Set down the whole listing that follows, precisely as written.

> Entries supplied
-- Opening Marker --

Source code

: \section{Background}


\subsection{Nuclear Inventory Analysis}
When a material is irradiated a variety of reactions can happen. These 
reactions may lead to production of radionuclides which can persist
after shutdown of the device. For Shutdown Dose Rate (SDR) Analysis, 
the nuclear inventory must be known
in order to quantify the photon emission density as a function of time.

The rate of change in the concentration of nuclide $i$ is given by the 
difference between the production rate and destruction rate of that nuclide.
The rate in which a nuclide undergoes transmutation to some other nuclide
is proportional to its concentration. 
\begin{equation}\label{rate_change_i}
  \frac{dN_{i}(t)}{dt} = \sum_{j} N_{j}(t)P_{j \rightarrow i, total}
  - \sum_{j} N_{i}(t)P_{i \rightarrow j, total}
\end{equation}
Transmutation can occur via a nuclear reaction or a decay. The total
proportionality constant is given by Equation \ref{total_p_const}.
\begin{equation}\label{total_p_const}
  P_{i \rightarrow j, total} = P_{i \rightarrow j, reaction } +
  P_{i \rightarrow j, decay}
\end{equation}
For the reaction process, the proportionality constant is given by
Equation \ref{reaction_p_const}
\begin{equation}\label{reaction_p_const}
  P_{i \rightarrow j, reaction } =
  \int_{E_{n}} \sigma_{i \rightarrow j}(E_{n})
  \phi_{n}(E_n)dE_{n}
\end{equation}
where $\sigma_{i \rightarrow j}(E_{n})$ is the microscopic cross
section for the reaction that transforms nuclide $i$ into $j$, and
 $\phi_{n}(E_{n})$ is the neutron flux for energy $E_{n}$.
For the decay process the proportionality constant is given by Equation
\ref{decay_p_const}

-- Closing Marker --

> Exercise output
Source code

: \section{Background}


\subsection{Nuclear Inventory Analysis}
When a material is irradiated a variety of reactions can happen. These 
reactions may lead to production of radionuclides which can persist
after shutdown of the device. For Shutdown Dose Rate (SDR) Analysis, 
the nuclear inventory must be known
in order to quantify the photon emission density as a function of time.

The rate of change in the concentration of nuclide $i$ is given by the 
difference between the production rate and destruction rate of that nuclide.
The rate in which a nuclide undergoes transmutation to some other nuclide
is proportional to its concentration. 
\begin{equation}\label{rate_change_i}
  \frac{dN_{i}(t)}{dt} = \sum_{j} N_{j}(t)P_{j \rightarrow i, total}
  - \sum_{j} N_{i}(t)P_{i \rightarrow j, total}
\end{equation}
Transmutation can occur via a nuclear reaction or a decay. The total
proportionality constant is given by Equation \ref{total_p_const}.
\begin{equation}\label{total_p_const}
  P_{i \rightarrow j, total} = P_{i \rightarrow j, reaction } +
  P_{i \rightarrow j, decay}
\end{equation}
For the reaction process, the proportionality constant is given by
Equation \ref{reaction_p_const}
\begin{equation}\label{reaction_p_const}
  P_{i \rightarrow j, reaction } =
  \int_{E_{n}} \sigma_{i \rightarrow j}(E_{n})
  \phi_{n}(E_n)dE_{n}
\end{equation}
where $\sigma_{i \rightarrow j}(E_{n})$ is the microscopic cross
section for the reaction that transforms nuclide $i$ into $j$, and
 $\phi_{n}(E_{n})$ is the neutron flux for energy $E_{n}$.
For the decay process the proportionality constant is given by Equation
\ref{decay_p_const}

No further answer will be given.